Required action
All that is wanted is an exact copy of the lines below, starting at the one that contains "ရှာချီဖေးကိုယ်စားပြုသော မင်မိသားစုသည် ကျောက်ရှန်းငွေတိုက်နှင့်" and running to the end.

########

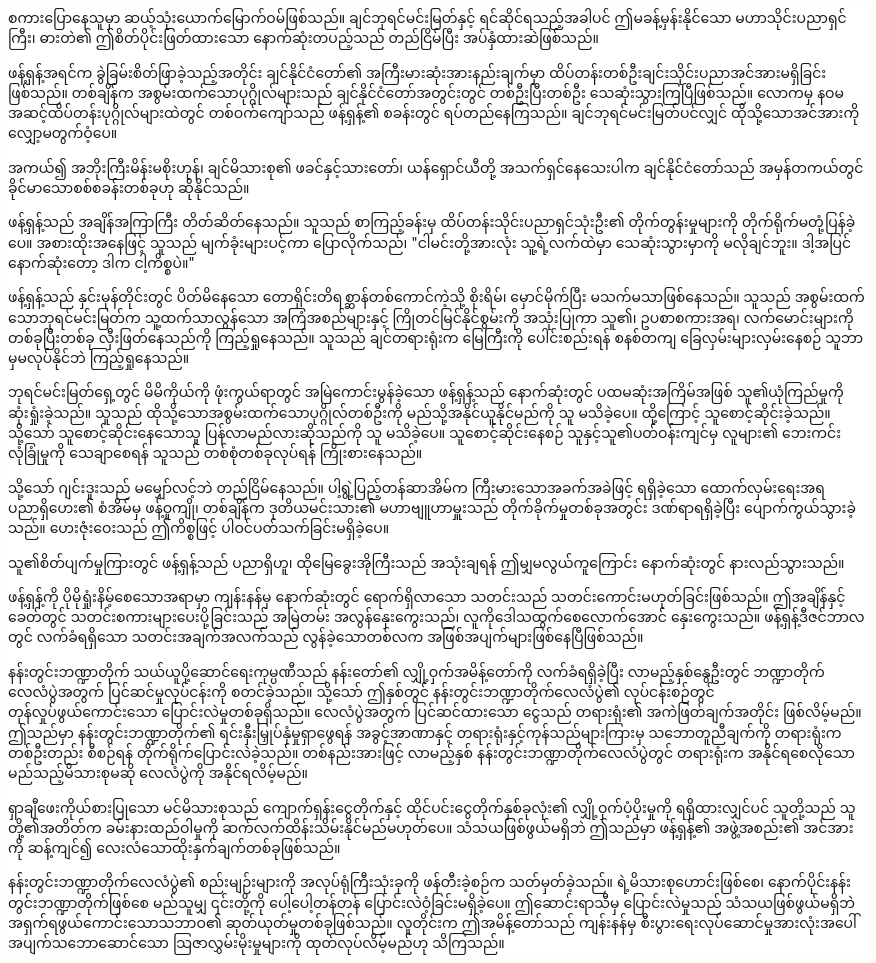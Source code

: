 စကားပြောနေသူမှာ ဆယ့်သုံးယောက်မြောက်ဝမ်ဖြစ်သည်။ ချင်ဘုရင်မင်းမြတ်နှင့် ရင်ဆိုင်ရသည့်အခါပင် ဤမခန့်မှန်းနိုင်သော မဟာသိုင်းပညာရှင်ကြီး၊ ဓားတဲ၏ ဤစိတ်ပိုင်းဖြတ်ထားသော နောက်ဆုံးတပည့်သည် တည်ငြိမ်ပြီး အပ်နှံထားဆဲဖြစ်သည်။

ဖန့်ရှန့်အရင်က ခွဲခြမ်းစိတ်ဖြာခဲ့သည့်အတိုင်း ချင်နိုင်ငံတော်၏ အကြီးမားဆုံးအားနည်းချက်မှာ ထိပ်တန်းတစ်ဦးချင်းသိုင်းပညာအင်အားမရှိခြင်းဖြစ်သည်။ တစ်ချိန်က အစွမ်းထက်သောပုဂ္ဂိုလ်များသည် ချင်နိုင်ငံတော်အတွင်းတွင် တစ်ဦးပြီးတစ်ဦး သေဆုံးသွားကြပြီဖြစ်သည်။ လောကမှ နဝမအဆင့်ထိပ်တန်းပုဂ္ဂိုလ်များထဲတွင် တစ်ဝက်ကျော်သည် ဖန့်ရှန့်၏ စခန်းတွင် ရပ်တည်နေကြသည်။ ချင်ဘုရင်မင်းမြတ်ပင်လျှင် ထိုသို့သောအင်အားကို လျှော့မတွက်ဝံ့ပေ။

အကယ်၍ အဘိုးကြီးမိန်းမစိုးဟုန်၊ ချင်မိသားစု၏ ဖခင်နှင့်သားတော်၊ ယန်ရှောင်ယီတို့ အသက်ရှင်နေသေးပါက ချင်နိုင်ငံတော်သည် အမှန်တကယ်တွင် ခိုင်မာသောစစ်စခန်းတစ်ခုဟု ဆိုနိုင်သည်။

ဖန့်ရှန့်သည် အချိန်အကြာကြီး တိတ်ဆိတ်နေသည်။ သူသည် စာကြည့်ခန်းမှ ထိပ်တန်းသိုင်းပညာရှင်သုံးဦး၏ တိုက်တွန်းမှုများကို တိုက်ရိုက်မတုံ့ပြန်ခဲ့ပေ။ အစားထိုးအနေဖြင့် သူသည် မျက်ခုံးများပင့်ကာ ပြောလိုက်သည်၊ "ငါမင်းတို့အားလုံး သူ့ရဲ့လက်ထဲမှာ သေဆုံးသွားမှာကို မလိုချင်ဘူး။ ဒါ့အပြင် နောက်ဆုံးတော့ ဒါက ငါ့ကိစ္စပဲ။"

ဖန့်ရှန့်သည် နှင်းမုန်တိုင်းတွင် ပိတ်မိနေသော တောရိုင်းတိရစ္ဆာန်တစ်ကောင်ကဲ့သို့ စိုးရိမ်၊ မှောင်မိုက်ပြီး မသက်မသာဖြစ်နေသည်။ သူသည် အစွမ်းထက်သောဘုရင်မင်းမြတ်က သူ့ထက်သာလွန်သော အကြံအစည်များနှင့် ကြိုတင်မြင်နိုင်စွမ်းကို အသုံးပြုကာ သူ၏၊ ဥပစာစကားအရ၊ လက်မောင်းများကို တစ်ခုပြီးတစ်ခု လှီးဖြတ်နေသည်ကို ကြည့်ရှုနေသည်။ သူသည် ချင်တရားရုံးက မြေကြီးကို ပေါင်းစည်းရန် စနစ်တကျ ခြေလှမ်းများလှမ်းနေစဉ် သူဘာမှမလုပ်နိုင်ဘဲ ကြည့်ရှုနေသည်။

ဘုရင်မင်းမြတ်ရှေ့တွင် မိမိကိုယ်ကို ဖုံးကွယ်ရာတွင် အမြဲကောင်းမွန်ခဲ့သော ဖန့်ရှန့်သည် နောက်ဆုံးတွင် ပထမဆုံးအကြိမ်အဖြစ် သူ၏ယုံကြည်မှုကို ဆုံးရှုံးခဲ့သည်။ သူသည် ထိုသို့သောအစွမ်းထက်သောပုဂ္ဂိုလ်တစ်ဦးကို မည်သို့အနိုင်ယူနိုင်မည်ကို သူ မသိခဲ့ပေ။ ထို့ကြောင့် သူစောင့်ဆိုင်းခဲ့သည်။ သို့သော် သူစောင့်ဆိုင်းနေသောသူ ပြန်လာမည်လားဆိုသည်ကို သူ မသိခဲ့ပေ။ သူစောင့်ဆိုင်းနေစဉ် သူနှင့်သူ၏ပတ်ဝန်းကျင်မှ လူများ၏ ဘေးကင်းလုံခြုံမှုကို သေချာစေရန် သူသည် တစ်စုံတစ်ခုလုပ်ရန် ကြိုးစားနေသည်။

သို့သော် ဂျင်းဒူးသည် မမျှော်လင့်ဘဲ တည်ငြိမ်နေသည်။ ပါ့ရွဲ့ပြည့်တန်ဆာအိမ်က ကြီးမားသောအခက်အခဲဖြင့် ရရှိခဲ့သော ထောက်လှမ်းရေးအရ ပညာရှိဟေး၏ စံအိမ်မှ ဖန့်ဝူကျို၊ တစ်ချိန်က ဒုတိယမင်းသား၏ မဟာဗျူဟာမှူးသည် တိုက်ခိုက်မှုတစ်ခုအတွင်း ဒဏ်ရာရရှိခဲ့ပြီး ပျောက်ကွယ်သွားခဲ့သည်။ ဟေးဇုံးဝေးသည် ဤကိစ္စဖြင့် ပါဝင်ပတ်သက်ခြင်းမရှိခဲ့ပေ။

သူ၏စိတ်ပျက်မှုကြားတွင် ဖန့်ရှန့်သည် ပညာရှိဟူ၊ ထိုမြေခွေးအိုကြီးသည် အသုံးချရန် ဤမျှမလွယ်ကူကြောင်း နောက်ဆုံးတွင် နားလည်သွားသည်။

ဖန့်ရှန့်ကို ပိုမိုရှုံးနိမ့်စေသောအရာမှာ ကျန်းနန်မှ နောက်ဆုံးတွင် ရောက်ရှိလာသော သတင်းသည် သတင်းကောင်းမဟုတ်ခြင်းဖြစ်သည်။ ဤအချိန်နှင့်ခေတ်တွင် သတင်းစကားများပေးပို့ခြင်းသည် အမြဲတမ်း အလွန်နှေးကွေးသည်၊ လူကိုဒေါသထွက်စေလောက်အောင် နှေးကွေးသည်။ ဖန့်ရှန့်ဒီဇင်ဘာလတွင် လက်ခံရရှိသော သတင်းအချက်အလက်သည် လွန်ခဲ့သောတစ်လက အဖြစ်အပျက်များဖြစ်နေပြီဖြစ်သည်။

နန်းတွင်းဘဏ္ဍာတိုက် သယ်ယူပို့ဆောင်ရေးကုမ္ပဏီသည် နန်းတော်၏ လျှို့ဝှက်အမိန့်တော်ကို လက်ခံရရှိခဲ့ပြီး လာမည့်နှစ်နွေဦးတွင် ဘဏ္ဍာတိုက်လေလံပွဲအတွက် ပြင်ဆင်မှုလုပ်ငန်းကို စတင်ခဲ့သည်။ သို့သော် ဤနှစ်တွင် နန်းတွင်းဘဏ္ဍာတိုက်လေလံပွဲ၏ လုပ်ငန်းစဉ်တွင် တုန်လှုပ်ဖွယ်ကောင်းသော ပြောင်းလဲမှုတစ်ခုရှိသည်။ လေလံပွဲအတွက် ပြင်ဆင်ထားသော ငွေသည် တရားရုံး၏ အကဲဖြတ်ချက်အတိုင်း ဖြစ်လိမ့်မည်။ ဤသည်မှာ နန်းတွင်းဘဏ္ဍာတိုက်၏ ရင်းနှီးမြှုပ်နှံမှုရှာဖွေရန် အခွင့်အာဏာနှင့် တရားရုံးနှင့်ကုန်သည်များကြားမှ သဘောတူညီချက်ကို တရားရုံးက တစ်ဦးတည်း စီစဉ်ရန် တိုက်ရိုက်ပြောင်းလဲခဲ့သည်။ တစ်နည်းအားဖြင့် လာမည့်နှစ် နန်းတွင်းဘဏ္ဍာတိုက်လေလံပွဲတွင် တရားရုံးက အနိုင်ရစေလိုသော မည်သည့်မိသားစုမဆို လေလံပွဲကို အနိုင်ရလိမ့်မည်။

ရှာချီဖေးကိုယ်စားပြုသော မင်မိသားစုသည် ကျောက်ရှန်းငွေတိုက်နှင့် ထိုင်ပင်းငွေတိုက်နှစ်ခုလုံး၏ လျှို့ဝှက်ပံ့ပိုးမှုကို ရရှိထားလျှင်ပင် သူတို့သည် သူတို့၏အတိတ်က ခမ်းနားထည်ဝါမှုကို ဆက်လက်ထိန်းသိမ်းနိုင်မည်မဟုတ်ပေ။ သံသယဖြစ်ဖွယ်မရှိဘဲ ဤသည်မှာ ဖန့်ရှန့်၏ အဖွဲ့အစည်း၏ အင်အားကို ဆန့်ကျင်၍ လေးလံသောထိုးနှက်ချက်တစ်ခုဖြစ်သည်။

နန်းတွင်းဘဏ္ဍာတိုက်လေလံပွဲ၏ စည်းမျဉ်းများကို အလုပ်ရုံကြီးသုံးခုကို ဖန်တီးခဲ့စဉ်က သတ်မှတ်ခဲ့သည်။ ရဲ့မိသားစုဟောင်းဖြစ်စေ၊ နောက်ပိုင်းနန်းတွင်းဘဏ္ဍာတိုက်ဖြစ်စေ မည်သူမျှ ၎င်းတို့ကို ပေါ့ပေါ့တန်တန် ပြောင်းလဲဝံ့ခြင်းမရှိခဲ့ပေ။ ဤဆောင်းရာသီမှ ပြောင်းလဲမှုသည် သံသယဖြစ်ဖွယ်မရှိဘဲ အရှက်ရဖွယ်ကောင်းသောသဘာဝ၏ ဆုတ်ယုတ်မှုတစ်ခုဖြစ်သည်။ လူတိုင်းက ဤအမိန့်တော်သည် ကျန်းနန်မှ စီးပွားရေးလုပ်ဆောင်မှုအားလုံးအပေါ် အပျက်သဘောဆောင်သော သြဇာလွှမ်းမိုးမှုများကို ထုတ်လုပ်လိမ့်မည်ဟု သိကြသည်။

########

Problem solution
ရှာချီဖေးကိုယ်စားပြုသော မင်မိသားစုသည် ကျောက်ရှန်းငွေတိုက်နှင့် ထိုင်ပင်းငွေတိုက်နှစ်ခုလုံး၏ လျှို့ဝှက်ပံ့ပိုးမှုကို ရရှိထားလျှင်ပင် သူတို့သည် သူတို့၏အတိတ်က ခမ်းနားထည်ဝါမှုကို ဆက်လက်ထိန်းသိမ်းနိုင်မည်မဟုတ်ပေ။ သံသယဖြစ်ဖွယ်မရှိဘဲ ဤသည်မှာ ဖန့်ရှန့်၏ အဖွဲ့အစည်း၏ အင်အားကို ဆန့်ကျင်၍ လေးလံသောထိုးနှက်ချက်တစ်ခုဖြစ်သည်။

နန်းတွင်းဘဏ္ဍာတိုက်လေလံပွဲ၏ စည်းမျဉ်းများကို အလုပ်ရုံကြီးသုံးခုကို ဖန်တီးခဲ့စဉ်က သတ်မှတ်ခဲ့သည်။ ရဲ့မိသားစုဟောင်းဖြစ်စေ၊ နောက်ပိုင်းနန်းတွင်းဘဏ္ဍာတိုက်ဖြစ်စေ မည်သူမျှ ၎င်းတို့ကို ပေါ့ပေါ့တန်တန် ပြောင်းလဲဝံ့ခြင်းမရှိခဲ့ပေ။ ဤဆောင်းရာသီမှ ပြောင်းလဲမှုသည် သံသယဖြစ်ဖွယ်မရှိဘဲ အရှက်ရဖွယ်ကောင်းသောသဘာဝ၏ ဆုတ်ယုတ်မှုတစ်ခုဖြစ်သည်။ လူတိုင်းက ဤအမိန့်တော်သည် ကျန်းနန်မှ စီးပွားရေးလုပ်ဆောင်မှုအားလုံးအပေါ် အပျက်သဘောဆောင်သော သြဇာလွှမ်းမိုးမှုများကို ထုတ်လုပ်လိမ့်မည်ဟု သိကြသည်။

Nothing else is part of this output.